### Work request
Your task is to return all of the records exactly, minus any images.

### Material supplied
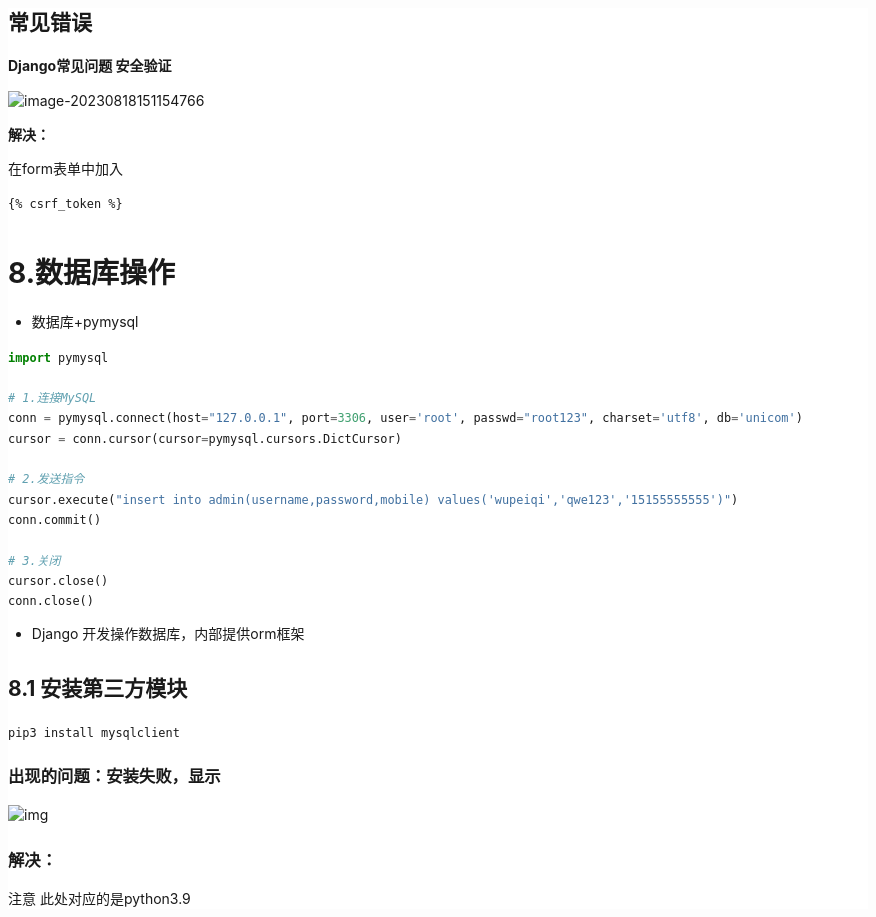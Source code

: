 ## 常见错误

**Django常见问题 安全验证**

![image-20230818151154766](https://pj-typora.oss-cn-shanghai.aliyuncs.com/image-20230818151154766.png)

**解决：**

在form表单中加入

```html
{% csrf_token %}
```

# 8.数据库操作

- 数据库+pymysql

```python
import pymysql

# 1.连接MySQL
conn = pymysql.connect(host="127.0.0.1", port=3306, user='root', passwd="root123", charset='utf8', db='unicom')
cursor = conn.cursor(cursor=pymysql.cursors.DictCursor)

# 2.发送指令
cursor.execute("insert into admin(username,password,mobile) values('wupeiqi','qwe123','15155555555')")
conn.commit()

# 3.关闭
cursor.close()
conn.close()
```

- Django 开发操作数据库，内部提供orm框架



## 8.1 安装第三方模块

```
pip3 install mysqlclient
```

### 出现的问题：安装失败，显示

![img](https://pj-typora.oss-cn-shanghai.aliyuncs.com/6be4fa706f85bbd9f6fec76505d45f29.png)

### 解决：

注意 此处对应的是python3.9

### Task output
Source code

: ## 常见错误

**Django常见问题 安全验证**

![image-20230818151154766](https://pj-typora.oss-cn-shanghai.aliyuncs.com/image-20230818151154766.png)

**解决：**

在form表单中加入

```html
{% csrf_token %}
```

# 8.数据库操作

- 数据库+pymysql

```python
import pymysql

# 1.连接MySQL
conn = pymysql.connect(host="127.0.0.1", port=3306, user='root', passwd="root123", charset='utf8', db='unicom')
cursor = conn.cursor(cursor=pymysql.cursors.DictCursor)

# 2.发送指令
cursor.execute("insert into admin(username,password,mobile) values('wupeiqi','qwe123','15155555555')")
conn.commit()

# 3.关闭
cursor.close()
conn.close()
```

- Django 开发操作数据库，内部提供orm框架



## 8.1 安装第三方模块

```
pip3 install mysqlclient
```

### 出现的问题：安装失败，显示

![img](https://pj-typora.oss-cn-shanghai.aliyuncs.com/6be4fa706f85bbd9f6fec76505d45f29.png)

### 解决：

注意 此处对应的是python3.9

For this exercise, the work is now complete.